After graduation she became attached, as assistant doctor, to the Psychiatric Clinic at Rome. At that time, one of the temporary expedients of self-modernizing Italy was to treat the idiot and feeble-minded children in connection with the really insane, a rough-and-ready classification which will serve vividly to illustrate the desperate condition of Italy of that date.
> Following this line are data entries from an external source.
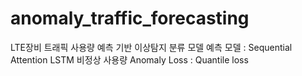 # anomaly_traffic_forecasting
LTE장비 트래픽 사용량 예측 기반 이상탐지 분류 모델
예측 모델 : Sequential Attention LSTM
비정상 사용량 Anomaly Loss : Quantile loss
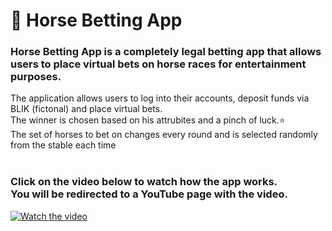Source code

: # 🐴 Horse Betting App 
### Horse Betting App is a completely legal betting app that allows users to place virtual bets on horse races for entertainment purposes. 

The application allows users to log into their accounts, deposit funds via BLIK (fictonal) and place virtual bets. </br> 
The winner is chosen based on his attrubites and a pinch of luck.⭐ </br> 
The set of horses to bet on changes every round and is selected randomly from the stable each time</br>  </br>

### Click on the video below to watch how the app works. </br> You will be redirected to a YouTube page with the video.

[![Watch the video](https://img.youtube.com/vi/cCgQgUoJE4w/maxresdefault.jpg)](https://youtu.be/cCgQgUoJE4w)
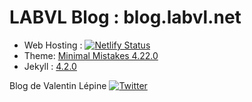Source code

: # LABVL Blog : blog.labvl.net

- Web Hosting : [![Netlify Status](https://api.netlify.com/api/v1/badges/3057b214-7de3-4084-b7a4-ded5a8bee789/deploy-status)](https://app.netlify.com/sites/trusting-snyder-c2ef6e/deploys)
- Theme: [Minimal Mistakes 4.22.0](https://github.com/mmistakes/minimal-mistakes)
- Jekyll : [4.2.0](https://github.com/jekyll/jekyll)

Blog de Valentin Lépine [![Twitter](https://img.shields.io/twitter/url/https/twitter.com/cloudposse.svg?style=social&label=Follow%20%40vlepineadm)](https://twitter.com/vlepineadm)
The young medical graduate had taken up children’s diseases as the “specialty” which no self-respecting modern doctor can be without, and naturally in her visits to the insane asylums (where the subjects of her Clinic lived), her attention was attracted to the deficient children so fortuitously lodged under the same roof.
I go into the details of the oblique manner in which she embarked upon the prodigious undertaking of education without any conscious knowledge of the port toward which she was directing her course, in order to bring out clearly the fact that she approached the field of pedagogy from an entirely new direction, with absolutely new aims and with a wholly different mental equipment from those of the technically pedagogical, philosophic, or social-reforming persons who have labored so conscientiously in that field for so many generations.
This young doctor, then, trained by hard knocks to do her own thinking and make her own decisions, found that her absorbed study of abnormal and deficient children led her straight along the path taken by the nerves from their unregulated external activities to the brain-centers which rule them so fitfully. The question was evidently of getting at the brain-centers. Now the name of the process of getting at brain-centers is one not usually encountered in the life of the surgeon. It is education.